The Catechism in the back of the Book of Common Prayer states the same thought like this: “Prayer is responding to God, by thoughts and by deeds, with or without words.”
Before I learned this definition of prayer, I had never thought of prayer as anything more than asking God for stuff – a very Santa Claus understanding of prayer. But such a narrow understanding begins too far up the ladder. It begins with me, with my initiative, rather than with the Foundation-of-All-That-Is.
The foundation of prayer is God’s presence in our lives and God’s call upon our hearts. “Prayer,” says the Catechism, “is responding to God.” We never initiate a prayer. Our prayer is always a response because God has always been active, has always been breathing our lives into being.
Think of prayer as a phone call. You and I never dial the number: we only have the option to answer the phone when it rings. You would not have called to me unless I had been calling to you. When we choose to answer, we affirm our desire to participate in our relationships with God. Prayer, then, is the inclination of our lives towards God, our response to what God is already doing in our lives.
How full of light and love would those lives be if we took seriously Jesus’ desire for his followers to pray always? How much light and love would we bring to those around us if we strove with unflagging persistence to respond to God in every situation?
If prayer is everything we do in response to God, then Jesus’ call to “pray always” seems a little more realistic – still challenging, still demanding discipline and rigor, but more realistic.
Monastics down through the ages have practiced this bigger definition of prayer. Even the lowliest jobs at the monastery – peeling potatoes or weeding fields – were prayer. Monks prayed many times a day in their chapels, and the labor they performed in the meantime was prayer, as well. They “prayed always,” because they saw everything they did in their lives as a response to God’s presence. While we don’t have strict priors delegating our labors, we can still import the monastic example into our lives.
Look at your day, your week, your year. How do your actions and interactions display your response to God’s movement in your life? As members of families, God calls us to love and enjoy and forgive our spouses, children, parents, and siblings. As people made in God’s image, God calls us to discover our authentic selves, the versions of ourselves that God sees and celebrates, and then to honor the image of God in all people.
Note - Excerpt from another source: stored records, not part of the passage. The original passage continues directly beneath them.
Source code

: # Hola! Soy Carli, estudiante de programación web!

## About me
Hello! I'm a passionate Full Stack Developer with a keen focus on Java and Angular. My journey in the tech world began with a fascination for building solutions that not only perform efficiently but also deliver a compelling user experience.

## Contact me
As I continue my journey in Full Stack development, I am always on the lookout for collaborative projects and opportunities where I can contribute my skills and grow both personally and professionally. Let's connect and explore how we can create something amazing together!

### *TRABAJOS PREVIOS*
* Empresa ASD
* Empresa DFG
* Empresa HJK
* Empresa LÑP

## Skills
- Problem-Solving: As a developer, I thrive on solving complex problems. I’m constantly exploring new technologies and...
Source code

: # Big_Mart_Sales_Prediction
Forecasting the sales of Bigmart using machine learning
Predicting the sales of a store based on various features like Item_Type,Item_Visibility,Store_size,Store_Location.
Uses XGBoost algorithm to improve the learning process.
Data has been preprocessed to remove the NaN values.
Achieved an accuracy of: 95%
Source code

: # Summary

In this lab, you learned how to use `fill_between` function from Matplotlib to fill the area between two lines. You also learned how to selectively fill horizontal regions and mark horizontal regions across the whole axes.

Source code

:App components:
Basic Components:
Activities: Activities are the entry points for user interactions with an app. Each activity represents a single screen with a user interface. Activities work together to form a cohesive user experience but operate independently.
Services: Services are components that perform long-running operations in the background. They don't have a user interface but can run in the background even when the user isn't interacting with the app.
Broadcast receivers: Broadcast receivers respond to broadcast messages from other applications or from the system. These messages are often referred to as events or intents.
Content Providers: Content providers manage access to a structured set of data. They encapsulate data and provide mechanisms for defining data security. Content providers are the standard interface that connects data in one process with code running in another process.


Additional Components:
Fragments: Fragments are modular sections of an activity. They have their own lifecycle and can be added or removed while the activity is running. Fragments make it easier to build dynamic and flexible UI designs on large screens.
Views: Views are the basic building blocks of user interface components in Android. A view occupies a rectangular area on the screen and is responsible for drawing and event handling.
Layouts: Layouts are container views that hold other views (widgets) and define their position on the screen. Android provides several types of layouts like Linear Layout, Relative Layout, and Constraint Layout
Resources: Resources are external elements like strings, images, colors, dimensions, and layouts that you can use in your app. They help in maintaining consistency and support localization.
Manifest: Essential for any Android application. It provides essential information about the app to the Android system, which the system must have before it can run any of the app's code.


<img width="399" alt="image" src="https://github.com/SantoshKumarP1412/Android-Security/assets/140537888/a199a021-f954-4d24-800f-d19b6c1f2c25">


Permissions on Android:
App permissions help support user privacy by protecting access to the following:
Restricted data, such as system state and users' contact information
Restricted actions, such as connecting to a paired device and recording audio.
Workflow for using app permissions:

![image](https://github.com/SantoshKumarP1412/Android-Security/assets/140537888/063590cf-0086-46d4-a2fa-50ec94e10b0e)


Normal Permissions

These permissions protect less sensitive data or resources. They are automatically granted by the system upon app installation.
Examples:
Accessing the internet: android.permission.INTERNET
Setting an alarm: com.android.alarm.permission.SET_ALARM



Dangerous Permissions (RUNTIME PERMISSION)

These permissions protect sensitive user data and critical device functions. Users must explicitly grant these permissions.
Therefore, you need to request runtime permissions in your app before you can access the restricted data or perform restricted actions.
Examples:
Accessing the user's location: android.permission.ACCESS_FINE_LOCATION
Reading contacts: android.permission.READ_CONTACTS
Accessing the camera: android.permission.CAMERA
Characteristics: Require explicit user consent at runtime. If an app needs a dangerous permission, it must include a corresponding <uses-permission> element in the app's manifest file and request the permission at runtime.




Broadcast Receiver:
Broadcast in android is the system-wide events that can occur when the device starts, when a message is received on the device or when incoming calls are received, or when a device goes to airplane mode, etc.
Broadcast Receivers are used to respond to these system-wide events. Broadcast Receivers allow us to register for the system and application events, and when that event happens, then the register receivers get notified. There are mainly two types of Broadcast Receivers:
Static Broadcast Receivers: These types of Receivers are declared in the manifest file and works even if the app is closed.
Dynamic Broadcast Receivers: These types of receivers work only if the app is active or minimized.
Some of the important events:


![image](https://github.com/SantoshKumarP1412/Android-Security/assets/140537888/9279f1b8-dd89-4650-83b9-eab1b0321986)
As servants of God, God calls us to discern the best way our God-given gifts and passions can bring light and love to the lives of those around us. When we respond to God in all these areas of our lives, we pray. We affirm our relationships with God. We live the abundant lives that Christ offers to all.
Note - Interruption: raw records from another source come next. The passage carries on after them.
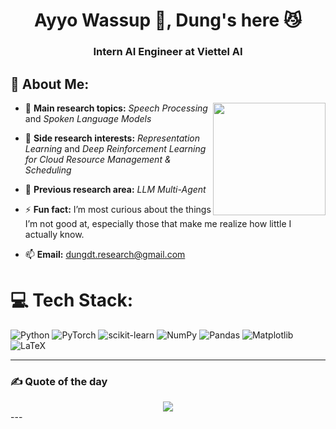 <h1 align="center">Ayyo Wassup 🤟, Dung's here 😼</h1>
<h3 align="center">Intern AI Engineer at Viettel AI</h3>

## 💫 About Me:
<img align="right" height="180" src="https://i.pinimg.com/originals/85/be/94/85be94350b6cefd78140c8c8232c75e5.gif"  />

- 🧠 **Main research topics:** *Speech Processing* and *Spoken Language Models*  

- 🌱 **Side research interests:** *Representation Learning* and *Deep Reinforcement Learning for Cloud Resource Management & Scheduling*

- 🔭 **Previous research area:** *LLM Multi-Agent*

- ⚡ **Fun fact:** I’m most curious about the things I’m not good at, especially those that make me realize how little I actually know.

- 📫 **Email:** [dungdt.research@gmail.com](mailto:dungdt.research@gmail.com)


# 💻 Tech Stack:
![Python](https://img.shields.io/badge/python-3670A0?style=for-the-badge&logo=python&logoColor=ffdd54) 
![PyTorch](https://img.shields.io/badge/PyTorch-%23EE4C2C.svg?style=for-the-badge&logo=PyTorch&logoColor=white) 
![scikit-learn](https://img.shields.io/badge/scikit--learn-%23F7931E.svg?style=for-the-badge&logo=scikit-learn&logoColor=white) 
![NumPy](https://img.shields.io/badge/numpy-%23013243.svg?style=for-the-badge&logo=numpy&logoColor=white) 
![Pandas](https://img.shields.io/badge/pandas-%23150458.svg?style=for-the-badge&logo=pandas&logoColor=white) 
![Matplotlib](https://img.shields.io/badge/Matplotlib-%23ffffff.svg?style=for-the-badge&logo=Matplotlib&logoColor=black) 
![LaTeX](https://img.shields.io/badge/latex-%23008080.svg?style=for-the-badge&logo=latex&logoColor=white) 

---
### ✍️ Quote of the day
<div align="center">
  <img src="https://quotes-github-readme.vercel.app/api?type=horizontal&theme=radical"  />
</div>
---
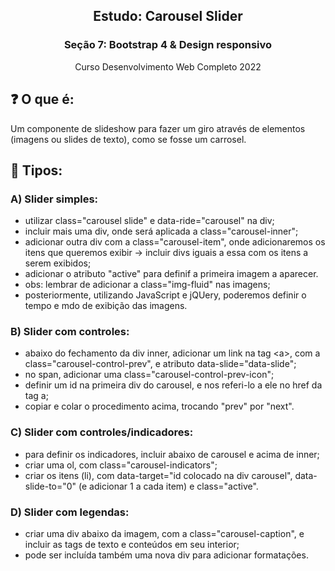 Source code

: <div align="center">
<h2>Estudo: Carousel Slider</h2>
<h3>Seção 7: Bootstrap 4 & Design responsivo</h3>
<p>Curso Desenvolvimento Web Completo 2022</p>
</div>

## ❓ O que é:
Um componente de slideshow para fazer um giro através de elementos (imagens ou slides de texto), como se fosse um carrosel.

## 💭 Tipos:

### A) Slider simples:

- utilizar class="carousel slide" e data-ride="carousel" na div;
- incluir mais uma div, onde será aplicada a class="carousel-inner";
- adicionar outra div com a class="carousel-item", onde adicionaremos os itens que queremos exibir -> incluir divs iguais a essa com os itens a serem exibidos;
- adicionar o atributo "active" para definif a primeira imagem a aparecer.
- obs: lembrar de adicionar a class="img-fluid" nas imagens;
- posteriormente, utilizando JavaScript e jQUery, poderemos definir o tempo e mdo de exibição das imagens.

### B) Slider com controles:

- abaixo do fechamento da div inner, adicionar um link na tag &lt;a&gt;, com a class="carousel-control-prev", e atributo data-slide="data-slide";
- no span, adicionar uma class="carousel-control-prev-icon";
- definir um id na primeira div do carousel, e nos referi-lo a ele no href da tag a;
- copiar e colar o procedimento acima, trocando "prev" por "next".

### C) Slider com controles/indicadores:

- para definir os indicadores, incluir abaixo de carousel e acima de inner;
- criar uma ol, com class="carousel-indicators";
- criar os itens (li), com data-target="id colocado na div carousel", data-slide-to="0" (e adicionar 1 a cada item) e class="active".

### D) Slider com legendas:

- criar uma div abaixo da imagem, com a class="carousel-caption", e incluir as tags de texto e conteúdos em seu interior;
- pode ser incluída também uma nova div para adicionar formatações. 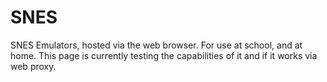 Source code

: # SNES
SNES Emulators, hosted via the web browser. For use at school, and at home. This page is currently testing the capabilities of it and if it works via web proxy.
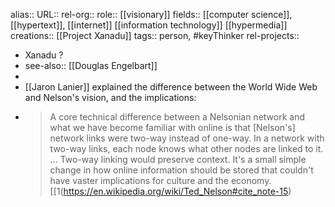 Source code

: alias::
URL::
rel-org::
role:: [[visionary]]
fields:: [[computer science]], [[hypertext]], [[internet]] [[information technology]] [[hypermedia]]
creations:: [[Project Xanadu]]
tags:: person, #keyThinker
rel-projects::

- Xanadu ?
- see-also:: [[Douglas Engelbart]]
-
- [[Jaron Lanier]] explained the difference between the World Wide Web and Nelson's vision, and the implications:
- >A core technical difference between a Nelsonian network and what we have become familiar with online is that [Nelson's] network links were two-way instead of one-way. In a network with two-way links, each node knows what other nodes are linked to it. ... Two-way linking would preserve context. It's a small simple change in how online information should be stored that couldn't have vaster implications for culture and the economy.[[1(https://en.wikipedia.org/wiki/Ted_Nelson#cite_note-15)
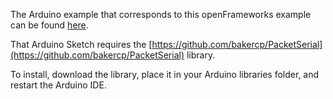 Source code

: The Arduino example that corresponds to this openFrameworks example can be found [here](https://github.com/bakercp/PacketSerial/tree/master/examples/PacketSerialReverseEcho).

That Arduino Sketch requires the [https://github.com/bakercp/PacketSerial](https://github.com/bakercp/PacketSerial) library.

To install, download the library, place it in your Arduino libraries folder, and restart the Arduino IDE.

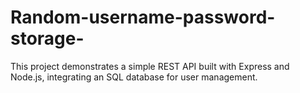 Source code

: # Random-username-password-storage-
This project demonstrates a simple REST API built with Express and Node.js, integrating an SQL database for user management.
The prayers we pray this morning in our worship service, the lessons we hear, the music we sing, the meal we share, all nourish us for a life of prayer between now and next Sunday. Jesus yearns for us to pray always, to respond to God’s movement at all times. This brand of unflagging persistence is definitely challenging. But the good news is this: even attempting to pray always is a response to God. Even realizing that we aren’t praying always is a response to God. Every impulse towards generosity, welcome, hope, joy, love, and service is a response to God. As are the cries of our hearts when all is bleak and broken. Each day of our lives, we are met with myriad opportunities to pray, to be responsive to God’s movement.
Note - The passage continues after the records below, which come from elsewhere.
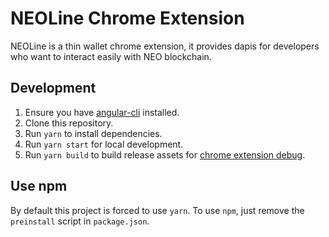 # NEOLine Chrome Extension

NEOLine is a thin wallet chrome extension, it provides dapis for developers who want to interact easily with NEO blockchain.

## Development

1. Ensure you have [angular-cli](https://angular.io/cli) installed.
2. Clone this repository.
3. Run `yarn` to install dependencies.
4. Run `yarn start` for local development.
5. Run `yarn build` to build release assets for [chrome extension debug](https://developer.chrome.com/extensions/tut_debugging).

## Use npm

By default this project is forced to use `yarn`. To use `npm`, just remove the `preinstall` script in `package.json`.
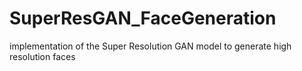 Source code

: # SuperResGAN_FaceGeneration
implementation of the Super Resolution GAN model to generate high resolution faces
“You would not have called to me unless I had been calling to you,” says Aslan to Jill Pole. “We love because [God] first loved us,” says the writer of the First Letter of John. Likewise, we pray because God first called us – called us into expansive, abundant relationship with God. And God gives us the grace to respond.
One thought on “Calling to You”
Thank you. “It is my intent to live my life in communion with the Divine Heart of God.” That is my prayer.